_Assignment_:
Would you please return the lines of the entries below starting at the line that has "0.9 * 70 = 65 $" and ending at the line that has "In equation (3.10)", both included, exactly as they are?

_Dataset entries_:
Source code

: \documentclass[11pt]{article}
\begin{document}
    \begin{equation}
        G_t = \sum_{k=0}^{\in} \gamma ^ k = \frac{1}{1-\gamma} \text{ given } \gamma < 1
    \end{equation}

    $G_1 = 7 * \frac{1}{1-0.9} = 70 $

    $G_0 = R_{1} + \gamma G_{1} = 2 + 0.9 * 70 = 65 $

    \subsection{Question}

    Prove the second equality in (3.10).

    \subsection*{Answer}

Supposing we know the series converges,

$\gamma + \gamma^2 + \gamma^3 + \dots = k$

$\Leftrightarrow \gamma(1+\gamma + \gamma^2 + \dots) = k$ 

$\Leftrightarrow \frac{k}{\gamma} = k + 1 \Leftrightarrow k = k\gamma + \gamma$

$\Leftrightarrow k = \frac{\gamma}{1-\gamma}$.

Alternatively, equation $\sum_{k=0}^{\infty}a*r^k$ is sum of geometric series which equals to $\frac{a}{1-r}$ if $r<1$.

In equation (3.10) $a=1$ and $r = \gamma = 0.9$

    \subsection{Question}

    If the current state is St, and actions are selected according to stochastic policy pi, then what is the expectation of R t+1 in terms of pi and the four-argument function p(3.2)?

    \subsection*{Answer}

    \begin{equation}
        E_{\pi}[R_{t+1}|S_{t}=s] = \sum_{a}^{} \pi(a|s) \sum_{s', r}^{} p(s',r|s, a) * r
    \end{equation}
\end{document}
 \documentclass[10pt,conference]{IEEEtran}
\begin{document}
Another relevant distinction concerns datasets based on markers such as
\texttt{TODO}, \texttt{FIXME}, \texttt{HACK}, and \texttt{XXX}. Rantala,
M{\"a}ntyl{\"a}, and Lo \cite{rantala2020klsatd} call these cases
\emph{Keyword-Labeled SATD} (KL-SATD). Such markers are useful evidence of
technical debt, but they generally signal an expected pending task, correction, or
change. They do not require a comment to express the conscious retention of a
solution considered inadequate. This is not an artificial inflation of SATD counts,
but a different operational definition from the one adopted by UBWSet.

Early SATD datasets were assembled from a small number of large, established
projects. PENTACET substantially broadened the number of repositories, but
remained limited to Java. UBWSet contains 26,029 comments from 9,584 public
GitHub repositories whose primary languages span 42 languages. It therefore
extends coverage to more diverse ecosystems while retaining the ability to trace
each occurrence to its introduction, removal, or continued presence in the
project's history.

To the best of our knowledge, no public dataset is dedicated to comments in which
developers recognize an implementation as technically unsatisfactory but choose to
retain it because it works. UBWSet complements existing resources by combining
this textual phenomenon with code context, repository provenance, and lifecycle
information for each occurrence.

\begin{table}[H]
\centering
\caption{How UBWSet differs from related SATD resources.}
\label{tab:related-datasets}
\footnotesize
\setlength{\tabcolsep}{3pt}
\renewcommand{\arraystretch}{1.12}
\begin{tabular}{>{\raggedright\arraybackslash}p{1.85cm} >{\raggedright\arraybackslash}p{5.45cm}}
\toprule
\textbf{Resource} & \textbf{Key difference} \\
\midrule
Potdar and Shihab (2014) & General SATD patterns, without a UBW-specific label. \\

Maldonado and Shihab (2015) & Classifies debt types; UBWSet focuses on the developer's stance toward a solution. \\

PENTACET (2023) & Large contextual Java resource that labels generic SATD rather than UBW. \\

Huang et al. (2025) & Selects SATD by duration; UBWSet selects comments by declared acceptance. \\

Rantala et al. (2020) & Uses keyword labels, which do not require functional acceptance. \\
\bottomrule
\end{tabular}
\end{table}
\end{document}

_Solution to the exercise_:
    $G_0 = R_{1} + \gamma G_{1} = 2 + 0.9 * 70 = 65 $

    \subsection{Question}

    Prove the second equality in (3.10).

    \subsection*{Answer}

Supposing we know the series converges,

$\gamma + \gamma^2 + \gamma^3 + \dots = k$

$\Leftrightarrow \gamma(1+\gamma + \gamma^2 + \dots) = k$ 

$\Leftrightarrow \frac{k}{\gamma} = k + 1 \Leftrightarrow k = k\gamma + \gamma$

$\Leftrightarrow k = \frac{\gamma}{1-\gamma}$.

Alternatively, equation $\sum_{k=0}^{\infty}a*r^k$ is sum of geometric series which equals to $\frac{a}{1-r}$ if $r<1$.

In equation (3.10) $a=1$ and $r = \gamma = 0.9$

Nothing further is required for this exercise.